Through their platform, the team at the company has made it a priority to blend the physical and digital seamlessly for these four different consumers. Given that 80% of their arrivals are contactless and the entire customer experience takes place through the mobile platform, this was an essential non-negotiable element for the company, and Jason believes this is the case for most companies that serve customers today.

The future of real estate

To finish off the interview, I asked Jason what he expects to see taking place within the North American real estate market over the next five years.

“My expectation is that five years from now, almost no one builds single-use, multi-family buildings in core markets, and almost no one builds single-use hotels but for very specific purposes like a convention center hotel or some kind of small St. Regis that’s super high-touch. Just economically speaking, it doesn’t make sense to build straight up apartment buildings or hotels in these markets when you can build a blended use.”
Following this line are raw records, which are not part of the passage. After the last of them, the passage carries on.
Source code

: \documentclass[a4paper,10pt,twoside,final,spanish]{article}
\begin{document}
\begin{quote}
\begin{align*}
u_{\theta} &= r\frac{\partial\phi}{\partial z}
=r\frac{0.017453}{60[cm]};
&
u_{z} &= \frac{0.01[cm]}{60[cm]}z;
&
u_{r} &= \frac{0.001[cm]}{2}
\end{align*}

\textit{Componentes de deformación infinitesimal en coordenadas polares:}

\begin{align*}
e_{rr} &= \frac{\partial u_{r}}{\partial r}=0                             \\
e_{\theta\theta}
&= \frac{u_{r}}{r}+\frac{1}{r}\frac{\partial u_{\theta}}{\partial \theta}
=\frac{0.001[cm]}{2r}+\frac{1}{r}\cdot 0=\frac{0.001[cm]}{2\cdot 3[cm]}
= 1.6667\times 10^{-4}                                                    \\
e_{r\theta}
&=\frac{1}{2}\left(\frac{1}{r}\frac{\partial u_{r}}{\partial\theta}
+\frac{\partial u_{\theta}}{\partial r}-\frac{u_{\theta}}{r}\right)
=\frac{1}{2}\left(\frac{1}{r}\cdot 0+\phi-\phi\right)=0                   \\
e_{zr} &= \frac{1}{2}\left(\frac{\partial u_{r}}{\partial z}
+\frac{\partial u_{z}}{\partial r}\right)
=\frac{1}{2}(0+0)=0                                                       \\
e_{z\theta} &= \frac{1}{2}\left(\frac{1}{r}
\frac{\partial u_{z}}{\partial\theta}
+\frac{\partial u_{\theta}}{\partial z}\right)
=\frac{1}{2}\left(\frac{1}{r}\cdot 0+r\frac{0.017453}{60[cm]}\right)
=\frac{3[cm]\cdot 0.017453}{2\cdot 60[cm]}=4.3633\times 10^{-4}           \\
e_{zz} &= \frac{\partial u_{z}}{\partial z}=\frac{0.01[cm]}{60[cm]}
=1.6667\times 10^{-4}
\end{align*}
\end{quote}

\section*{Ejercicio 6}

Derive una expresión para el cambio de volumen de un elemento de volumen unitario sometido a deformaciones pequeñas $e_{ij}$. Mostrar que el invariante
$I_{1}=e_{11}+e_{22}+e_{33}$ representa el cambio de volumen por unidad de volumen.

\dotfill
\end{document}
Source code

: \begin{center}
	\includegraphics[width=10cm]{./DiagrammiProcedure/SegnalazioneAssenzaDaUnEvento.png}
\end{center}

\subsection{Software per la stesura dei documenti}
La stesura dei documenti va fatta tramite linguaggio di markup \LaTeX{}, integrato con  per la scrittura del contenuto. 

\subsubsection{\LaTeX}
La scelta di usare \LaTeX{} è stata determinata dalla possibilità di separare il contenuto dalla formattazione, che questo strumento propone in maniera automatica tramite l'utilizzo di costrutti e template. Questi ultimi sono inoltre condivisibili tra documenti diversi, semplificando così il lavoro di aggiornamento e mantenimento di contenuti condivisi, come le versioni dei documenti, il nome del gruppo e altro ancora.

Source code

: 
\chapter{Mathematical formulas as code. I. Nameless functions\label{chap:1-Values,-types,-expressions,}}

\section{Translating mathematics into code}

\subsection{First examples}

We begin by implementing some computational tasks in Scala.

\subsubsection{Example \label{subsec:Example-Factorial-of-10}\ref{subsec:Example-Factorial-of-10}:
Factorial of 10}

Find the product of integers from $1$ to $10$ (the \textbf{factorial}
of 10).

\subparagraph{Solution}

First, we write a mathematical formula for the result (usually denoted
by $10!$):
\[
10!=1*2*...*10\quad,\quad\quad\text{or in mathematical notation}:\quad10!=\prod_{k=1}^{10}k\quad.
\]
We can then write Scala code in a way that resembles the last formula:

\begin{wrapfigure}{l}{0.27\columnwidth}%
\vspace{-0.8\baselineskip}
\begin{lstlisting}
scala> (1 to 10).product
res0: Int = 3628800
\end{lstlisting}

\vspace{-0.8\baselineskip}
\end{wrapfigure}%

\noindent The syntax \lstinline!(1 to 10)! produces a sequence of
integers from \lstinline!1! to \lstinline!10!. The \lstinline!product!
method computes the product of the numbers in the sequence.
He conjectures that within five years, over half of the units in major cities will be built in this flexible way, and more companies with offerings similar to Placemakr will begin to dominate the industry.

“I do think the entire asset class will become institutionalized. So we will not be the only player or the only winner.”
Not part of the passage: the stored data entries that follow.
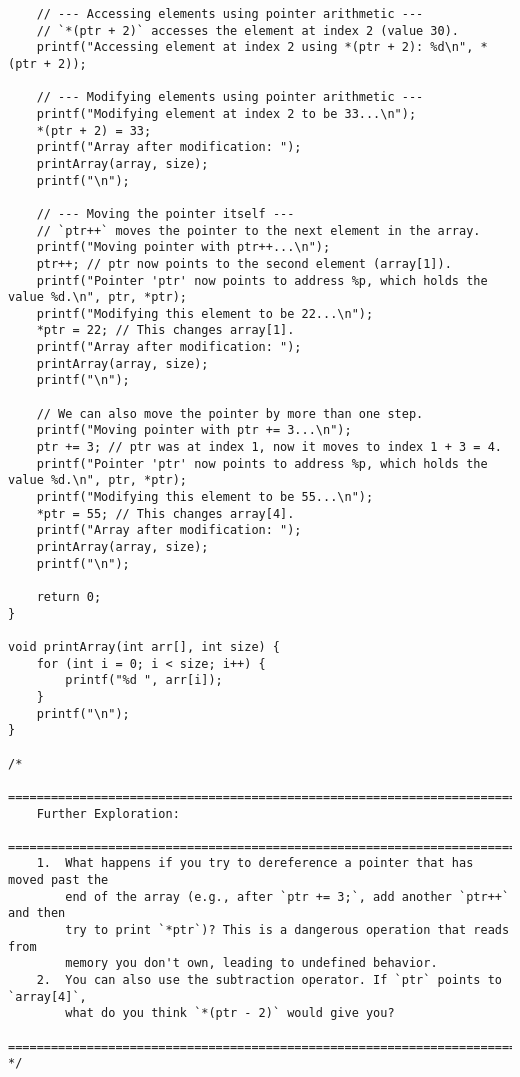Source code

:\documentclass[11pt]{book}
\begin{document}
\begin{verbatim}
    // --- Accessing elements using pointer arithmetic ---
    // `*(ptr + 2)` accesses the element at index 2 (value 30).
    printf("Accessing element at index 2 using *(ptr + 2): %d\n", *(ptr + 2));

    // --- Modifying elements using pointer arithmetic ---
    printf("Modifying element at index 2 to be 33...\n");
    *(ptr + 2) = 33;
    printf("Array after modification: ");
    printArray(array, size);
    printf("\n");

    // --- Moving the pointer itself ---
    // `ptr++` moves the pointer to the next element in the array.
    printf("Moving pointer with ptr++...\n");
    ptr++; // ptr now points to the second element (array[1]).
    printf("Pointer 'ptr' now points to address %p, which holds the value %d.\n", ptr, *ptr);
    printf("Modifying this element to be 22...\n");
    *ptr = 22; // This changes array[1].
    printf("Array after modification: ");
    printArray(array, size);
    printf("\n");

    // We can also move the pointer by more than one step.
    printf("Moving pointer with ptr += 3...\n");
    ptr += 3; // ptr was at index 1, now it moves to index 1 + 3 = 4.
    printf("Pointer 'ptr' now points to address %p, which holds the value %d.\n", ptr, *ptr);
    printf("Modifying this element to be 55...\n");
    *ptr = 55; // This changes array[4].
    printf("Array after modification: ");
    printArray(array, size);
    printf("\n");

    return 0;
}

void printArray(int arr[], int size) {
    for (int i = 0; i < size; i++) {
        printf("%d ", arr[i]);
    }
    printf("\n");
}

/*
    ================================================================================
    Further Exploration:
    ================================================================================
    1.  What happens if you try to dereference a pointer that has moved past the
        end of the array (e.g., after `ptr += 3;`, add another `ptr++` and then
        try to print `*ptr`)? This is a dangerous operation that reads from
        memory you don't own, leading to undefined behavior.
    2.  You can also use the subtraction operator. If `ptr` points to `array[4]`,
        what do you think `*(ptr - 2)` would give you?
    ================================================================================
*/

\end{verbatim}
\clearpage
\end{document}
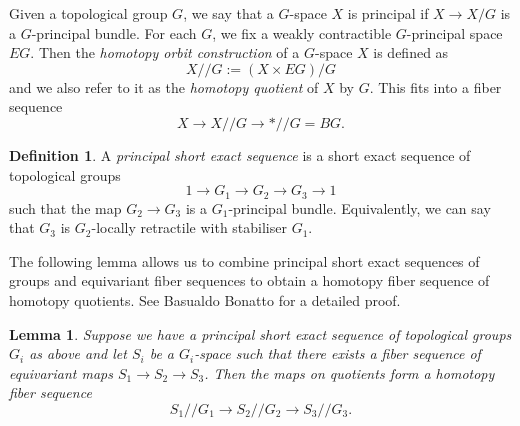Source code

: \documentclass{amsart}
\theoremstyle{plain}
\newtheorem{lem}[thm]{Lemma}
\theoremstyle{definition}
\newtheorem{defn}[thm]{Definition}
\newcommand{\hq}{/\!\!/} %
\begin{document}
Given a topological group $G$, we say that a $G$-space $X$ is principal if $X \to X/G$ is a $G$-principal bundle. 
For each $G$, we fix a weakly contractible $G$-principal space $EG$.
Then the \emph{homotopy orbit construction} of a $G$-space $X$ is defined as
\[
    X \hq G := (X \times EG)/G
\]
and we also refer to it as the \emph{homotopy quotient} of $X$ by $G$.
This fits into a fiber sequence
\[
    X \longrightarrow X\hq G \longrightarrow * \hq G = BG.
\]

\begin{defn}\label{defn: principal ses}
    A \emph{principal short exact sequence} is a short exact sequence of topological groups
    \[
        1 \to G_1 \to G_2 \to G_3 \to 1
    \]
    such that the map $G_2 \to G_3$ is a $G_1$-principal bundle.
    Equivalently, we can say that $G_3$ is $G_2$-locally retractile with stabiliser $G_1$.
\end{defn}

The following lemma allows us to combine principal short exact sequences of groups and equivariant fiber sequences to obtain a homotopy fiber sequence of homotopy quotients.
See Basualdo Bonatto \cite[Corollary 2.11]{bonatto2023} for a detailed proof.
\begin{lem}\label{lem:fiberseq/fiberseq}
    Suppose we have a principal short exact sequence of topological groups $G_i$ as above and let $S_i$ be a $G_i$-space such that there exists a fiber sequence of equivariant maps
    $S_1 \to S_2 \to S_3$.
    Then the maps on quotients form a homotopy fiber sequence
    \[
        S_1 \hq G_1 \longrightarrow S_2 \hq G_2 \longrightarrow S_3 \hq G_3.
    \]
\end{lem}
\end{document}
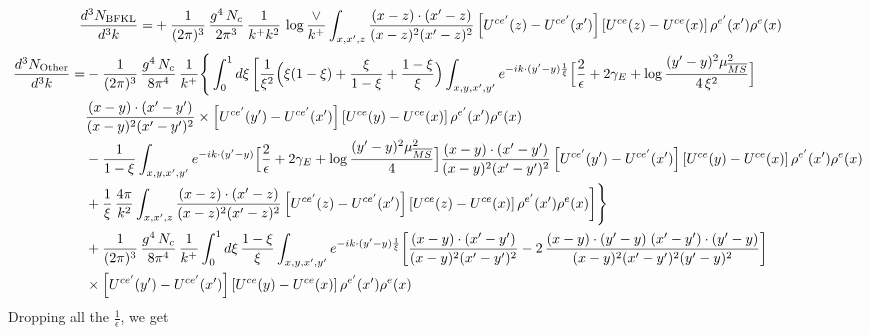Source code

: \documentclass[9pt]{article}
\numberwithin{equation}{section}
\begin{document}
\begin{align}
\frac{d^{3}N_{\rm BFKL}}{d^{3}k}= &    +\frac{1}{(2\pi)^{3}}\,\frac{g^{4}\,N_{c}}{2\pi^{3}}\,\frac{1}{k^{+}k^{2}}\,\log\frac{\vee}{k^{+}}\int_{x,x',z}\frac{(x-z)\cdot(x'-z)}{(x-z)^{2}(x'-z)^{2}}\left[U^{ce'}(z) - U^{ce'}(x')\right]\left[U^{ce}(z) - U^{ce}(x)\right]\rho^{e'}(x')\rho^{e}(x)
\end{align}
\begin{align}
\frac{d^{3}N_{\rm Other}}{d^{3}k}= &-\frac{1}{(2\pi)^{3}}\,\frac{g^{4}\,N_{c}}{8\pi^{4}}\,\frac{1}{k^{+}}\Bigg\{\int_{0}^{1}d\xi\,\bigg[\frac{1}{\xi^{2}}\Big(\xi(1-\xi)+\frac{\xi}{1-\xi}+\frac{1-\xi}{\xi}\Big)\int_{x,y,x',y'}e^{-ik\cdot(y'-y)\frac{1}{\xi}}\Big[\frac{2}{\epsilon}+2\gamma_{E}+\log\frac{(y'-y)^{2}\mu^{2}_{\overline{MS}}}{4\,\xi^{2}}\Big]\notag \\ & \frac{(x-y)\cdot(x'-y')}{(x-y)^{2}(x'-y')^{2}}\times\left[U^{ce'}(y') - U^{ce'}(x')\right]\left[U^{ce}(y) - U^{ce}(x)\right]\rho^{e'}(x')\rho^{e}(x)\notag\\
&-\frac{1}{1-\xi}\int_{x,y,x',y'}e^{-ik\cdot(y'-y)}\Big[\frac{2}{\epsilon}+2\gamma_{E}+\log\frac{(y'-y)^{2}\mu^{2}_{\overline{MS}}}{4}\Big]\frac{(x-y)\cdot(x'-y')}{(x-y)^{2}(x'-y')^{2}}\left[U^{ce'}(y') - U^{ce'}(x')\right]\left[U^{ce}(y) - U^{ce}(x)\right]\rho^{e'}(x')\rho^{e}(x)\notag\\
&+\frac{1}{\xi}\,\frac{4\pi}{k^{2}}\int_{x,x',z}\frac{(x-z)\cdot(x'-z)}{(x-z)^{2}(x'-z)^{2}}\left[U^{ce'}(z) - U^{ce'}(x')\right]\left[U^{ce}(z) - U^{ce}(x)\right]\rho^{e'}(x')\rho^{e}(x)\bigg]\Bigg\}\notag\\
&+\frac{1}{(2\pi)^{3}}\,\frac{g^{4}\,N_{c}}{8\pi^{4}}\,\frac{1}{k^{+}}\int_{0}^{1}d\xi\,\frac{1-\xi}{\xi}\int_{x,y,x',y'}e^{-ik\cdot(y'-y)\frac{1}{\xi}}\bigg[\frac{(x-y)\cdot(x'-y')}{(x-y)^{2}(x'-y')^{2}}-2\,\frac{(x-y)\cdot(y'-y)\;(x'-y')\cdot(y'-y)}{(x-y)^{2}(x'-y')^{2}(y'-y)^{2}}\bigg]\notag\\
&\times\left[U^{ce'}(y') - U^{ce'}(x')\right]\left[U^{ce}(y) - U^{ce}(x)\right]\rho^{e'}(x')\rho^{e}(x)
\end{align}
Dropping all the $\frac{1}{\epsilon}$, we get
\end{document}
As I often say, good ideas rarely stay standalone for long.

However, it’s clear to see that the entire team at Placemakr is highly ambitious, driven and passionate about what they do, which are all key ingredients when it comes to transforming an industry–especially one as old and established as real estate.

Key Takeaways

  1. Never lose sight of your north star. At Placemakr, everything the team does ultimately ladders back to their goal of ushering in the new era of urban real estate. To accomplish this, the company consistently keeps the goal of creating urban buildings that can accommodate several co-mingled, flexible uses top of mind.
  2. Maximize value. By approaching real estate as a financial instrument, Placemakr was in a better position to squeeze as much value out of the industry as possible. Not only did the team financially engineer better real estate for investors, but they also had an opportunity to build some beloved consumer products, which in turn, maximizes value for all stakeholders. 
  3. Take advantage of greenfields. As Jason noted, multifamily real estate is essentially a greenfield, which means there aren’t too many other players operating within the space. He and the team at Placemakr are capitalizing on this to get ahead of the pack and seize the opportunity to succeed across the real estate investor side, the software side, the customer side and the operating side.
  4. Prioritize a tech-enabled customer experience. The team at Placemakr has a specific vision for the tech-enabled customer experience, which they’re constantly looking to improve. By thinking through every single step of the customer journey and how it can be streamlined using tech, the company is working towards a perfectly seamlcess experience.
  5. Teamwork makes the dream work. We hear it time and time again on this podcast, but it’s worth repeating: people are your best asset. At Placemakr, the team is united in its shared vision of making a large impact both on this industry, the asset class, and on the people they work with every day. Everyone on the team chose to bet on themselves and each other by pursuing their passion, and so far, it looks like the bet is paying off.